Start of Block

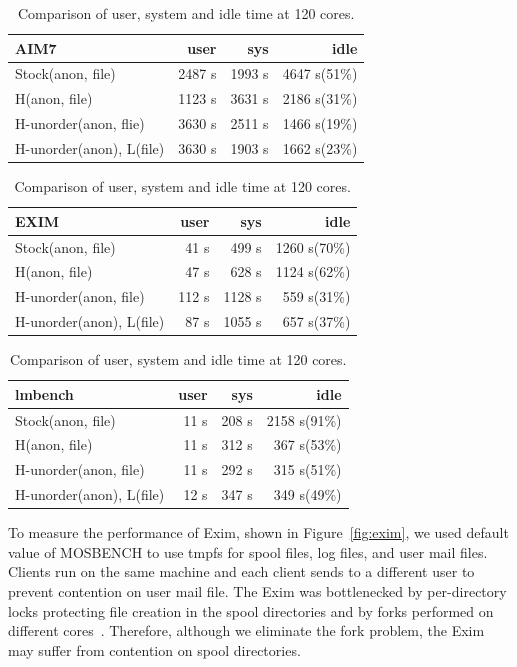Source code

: \begin{table}
  \centering
  \small
  \begin{tabular}{l r r r } \toprule
    AIM7 & user & sys & idle \\
    \midrule
    Stock(anon, file) & 2487 s & 1993 s & 4647 s(51\%)\\ 
    H(anon, file) & 1123 s & 3631 s & 2186 s(31\%)\\
    H-unorder(anon, flie) & 3630 s & 2511 s & 1466 s(19\%)\\
    H-unorder(anon), L(file) & 3630 s & 1903 s & 1662 s(23\%)\\
    \bottomrule
  \end{tabular}
  \begin{tabular}{l r r r } \toprule
    EXIM & user & sys & idle \\
    \midrule
    Stock(anon, file) & 41 s & 499 s & 1260 s(70\%)\\ 
    H(anon, file) & 47 s & 628 s & 1124 s(62\%)\\
    H-unorder(anon, file) & 112 s & 1128 s & 559 s(31\%)\\
    H-unorder(anon), L(file) & 87 s & 1055 s & 657 s(37\%)\\
    \bottomrule
  \end{tabular}
  \begin{tabular}{l r r r } \toprule
    lmbench & user & sys & idle \\
    \midrule
    Stock(anon, file) & 11 s & 208 s & 2158 s(91\%)\\ 
    H(anon, file) & 11 s & 312 s & 367 s(53\%)\\
    H-unorder(anon, file) & 11 s & 292 s & 315 s(51\%)\\
    H-unorder(anon), L(file) & 12 s & 347 s & 349 s(49\%)\\
    \bottomrule
  \end{tabular}

  \caption{Comparison of user, system and idle time at 120 cores.}
  \label{tab:memuse}
\end{table}


To measure the performance of Exim, shown in Figure~\ref{fig:exim}, we
used default value of MOSBENCH to use tmpfs for
spool files, log files, and user mail files.
Clients run on the same machine and each client sends to a different user to
prevent contention on user mail file.
The Exim was bottlenecked by per-directory locks protecting file creation in
the spool directories and by forks performed on different
cores~\cite{SilasBoydWickizer2010LinuxScales48}.
Therefore, although we eliminate the fork problem, the Exim may suffer from
contention on spool directories.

End of Block

• Exercise brief: Transcribe the records above from the line holding "of user, system" down to the line holding "prevent contention on user mail file.", inclusive, without adding anything.

• Solution for this exercise:
  \caption{Comparison of user, system and idle time at 120 cores.}
  \label{tab:memuse}
\end{table}


To measure the performance of Exim, shown in Figure~\ref{fig:exim}, we
used default value of MOSBENCH to use tmpfs for
spool files, log files, and user mail files.
Clients run on the same machine and each client sends to a different user to
prevent contention on user mail file.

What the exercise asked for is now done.